CEI Leads Coalition Letter Against EPA Interference with Alaska’s Pebble Mine
Mining is one of the relatively few environmentally related issues where federal agencies other than the Environmental Protection Agency (EPA) have been given the lead—or at least it is supposed to be that way. Unfortunately, the EPA is trying to hijack the National Environmental Policy Act (NEPA) permitting process underway at the Army Corps of Engineers and kill off Alaska’s Pebble Mine. Today, the Competitive Enterprise Institute joined 11 other organizations in submitting a comment to the agency that takes issue with its anti-mine agenda.
The EPA’s meddling is not new. In 2014, the agency released its Bristol Bay Watershed Assessment (BBWA), which essentially concluded that the Pebble Mine or any other mining activity in the 42,000 square-mile (Indiana-sized) Bristol Bay Watershed would lead to unacceptable environmental harm. As CEI noted, the agency did so based on hypothetical and exaggerated mining scenarios and failed to fully consider state-of-the-art technologies that can mitigate any environmental impacts.
Based on the BBWA, the EPA also made a proposed determination under section 404 of the Clean Water Act that any such mining activity would violate the law—in effect, a death sentence for the mine. And it did this before the Army Corps of Engineers had even begun to review the mine application under NEPA, much less finalize its Environmental Impact Statement.

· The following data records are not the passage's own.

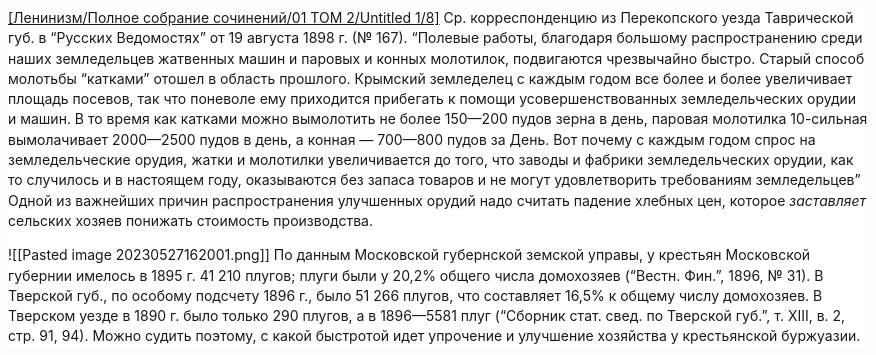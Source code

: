 [[Ленинизм/Полное собрание сочинений/01 ТОМ 2/Untitled 1/8]](#_ftnref8) Ср. корреспонденцию из Перекопского уезда Таврической губ. в “Рус­ских Ведомостях” от 19 августа 1898 г. (№ 167). “Полевые работы, благо­даря большому распространению среди наших земледельцев жатвенных машин и паровых и конных молотилок, подвигаются чрезвычайно быстро. Старый способ молотьбы “катками” отошел в область прошлого. Крымский земледелец с каждым годом все более и более увеличивает площадь посевов, так что поневоле ему приходится прибегать к помощи усовершенствованных земледельческих орудии и машин. В то время как катками можно вымоло­тить не более 150—200 пудов зерна в день, паровая молотилка 10-сильная вымолачивает 2000—2500 пудов в день, а конная — 700—800 пудов за День. Вот почему с каждым годом спрос на земледельческие орудия, жатки и молотилки увеличивается до того, что заводы и фабрики земледельческих орудии, как то случилось и в настоящем году, оказываются без запаса то­варов и не могут удовлетворить требованиям земледельцев” Одной из важнейших причин распространения улучшенных орудий надо считать падение хлебных цен, которое _заставляет_ сельских хозяев понижать стоимость производства.

![[Pasted image 20230527162001.png]]
По данным Московской губернской земской управы, у крестьян Московской губернии имелось в 1895 г. 41 210 плугов; плуги были у 20,2% общего числа домохозяев (“Вестн. Фин.”, 1896, № 31). В Тверской губ., по особому подсчету 1896 г., было 51 266 плугов, что составляет 16,5% к общему числу домохозяев. В Тверском уезде в 1890 г. было только 290 плугов, а в 1896—5581 плуг (“Сборник стат. свед. по Тверской губ.”, т. XIII, в. 2, стр. 91, 94). Можно судить поэтому, с какой быстротой идет упрочение и улучшение хозяй­ства у крестьянской буржуазии.
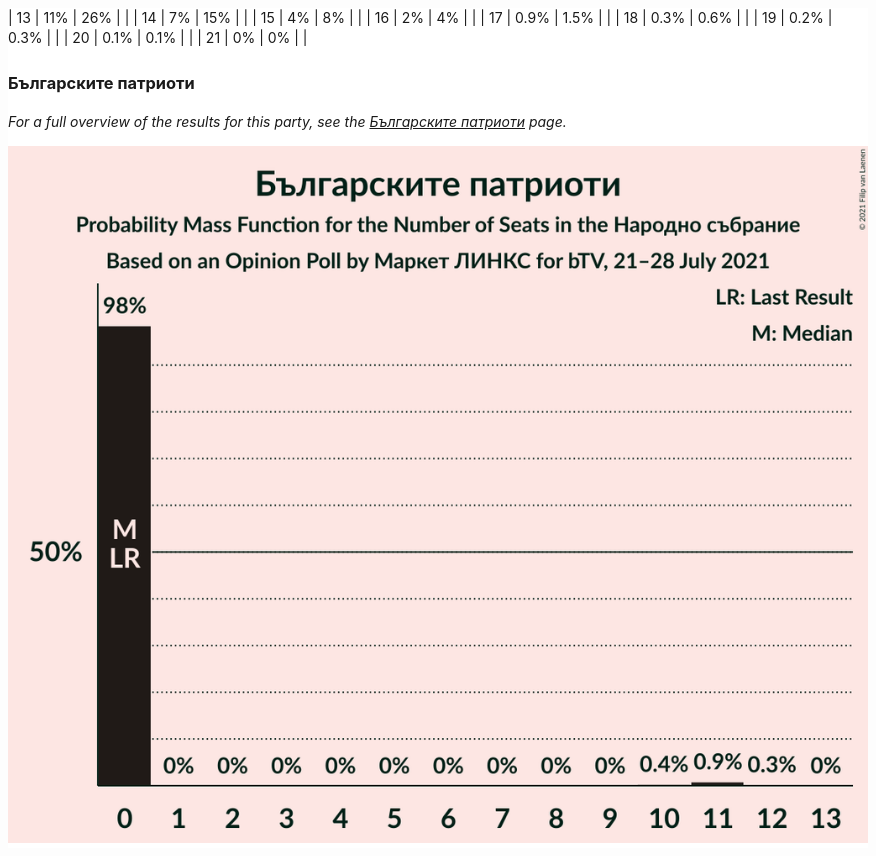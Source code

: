 | 13 | 11% | 26% |  |
| 14 | 7% | 15% |  |
| 15 | 4% | 8% |  |
| 16 | 2% | 4% |  |
| 17 | 0.9% | 1.5% |  |
| 18 | 0.3% | 0.6% |  |
| 19 | 0.2% | 0.3% |  |
| 20 | 0.1% | 0.1% |  |
| 21 | 0% | 0% |  |

### Българските патриоти

*For a full overview of the results for this party, see the [Българските патриоти](party-българскитепатриоти.html) page.*

![Graph with seats probability mass function not yet produced](2021-07-28-МаркетЛИНКС-seats-pmf-българскитепатриоти.png "Seats Probability Mass Function")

The Trump Administration partially reversed this process by withdrawing the EPA’s proposed determination under the Clean Water Act. But it did not withdraw the BBWA, and the Army Corps rejected the mine application. The mine developer has appealed and the appeals process is currently underway at Army Corps.

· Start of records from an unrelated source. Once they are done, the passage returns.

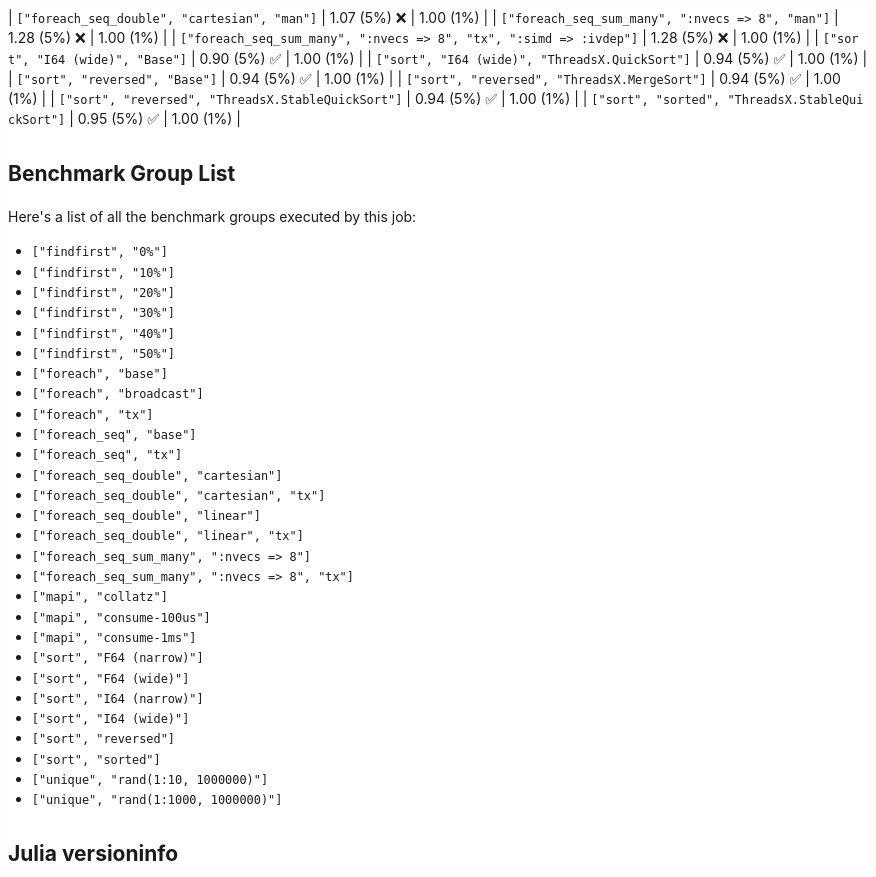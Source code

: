 | `["foreach_seq_double", "cartesian", "man"]`                       |                1.07 (5%) :x: |                   1.00 (1%)  |
| `["foreach_seq_sum_many", ":nvecs => 8", "man"]`                   |                1.28 (5%) :x: |                   1.00 (1%)  |
| `["foreach_seq_sum_many", ":nvecs => 8", "tx", ":simd => :ivdep"]` |                1.28 (5%) :x: |                   1.00 (1%)  |
| `["sort", "I64 (wide)", "Base"]`                                   | 0.90 (5%) :white_check_mark: |                   1.00 (1%)  |
| `["sort", "I64 (wide)", "ThreadsX.QuickSort"]`                     | 0.94 (5%) :white_check_mark: |                   1.00 (1%)  |
| `["sort", "reversed", "Base"]`                                     | 0.94 (5%) :white_check_mark: |                   1.00 (1%)  |
| `["sort", "reversed", "ThreadsX.MergeSort"]`                       | 0.94 (5%) :white_check_mark: |                   1.00 (1%)  |
| `["sort", "reversed", "ThreadsX.StableQuickSort"]`                 | 0.94 (5%) :white_check_mark: |                   1.00 (1%)  |
| `["sort", "sorted", "ThreadsX.StableQuickSort"]`                   | 0.95 (5%) :white_check_mark: |                   1.00 (1%)  |

## Benchmark Group List
Here's a list of all the benchmark groups executed by this job:

- `["findfirst", "0%"]`
- `["findfirst", "10%"]`
- `["findfirst", "20%"]`
- `["findfirst", "30%"]`
- `["findfirst", "40%"]`
- `["findfirst", "50%"]`
- `["foreach", "base"]`
- `["foreach", "broadcast"]`
- `["foreach", "tx"]`
- `["foreach_seq", "base"]`
- `["foreach_seq", "tx"]`
- `["foreach_seq_double", "cartesian"]`
- `["foreach_seq_double", "cartesian", "tx"]`
- `["foreach_seq_double", "linear"]`
- `["foreach_seq_double", "linear", "tx"]`
- `["foreach_seq_sum_many", ":nvecs => 8"]`
- `["foreach_seq_sum_many", ":nvecs => 8", "tx"]`
- `["mapi", "collatz"]`
- `["mapi", "consume-100us"]`
- `["mapi", "consume-1ms"]`
- `["sort", "F64 (narrow)"]`
- `["sort", "F64 (wide)"]`
- `["sort", "I64 (narrow)"]`
- `["sort", "I64 (wide)"]`
- `["sort", "reversed"]`
- `["sort", "sorted"]`
- `["unique", "rand(1:10, 1000000)"]`
- `["unique", "rand(1:1000, 1000000)"]`

## Julia versioninfo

Rather than allow the appeals process to play out, the EPA has decided to interfere once again with a new proposed determination to block the mine, which the agency has opened for public comment. As our comment explains, the EPA’s proposed determination once again tries to circumvent the process underway at Army Corps, and does so with arguments as suspect as those in the 2014 BBWA.
We also note in our comment that the Pebble Mine would be America’s largest new metals mine in decades, and would provide some of the minerals needed to make electric vehicle batteries as well as other elements of the Biden administration’s so-called clean energy transition. While we do not necessarily support that agenda, we do support removing excessive government impediments to increased domestic mining, including the EPA’s unwarranted interference with the Pebble Mine.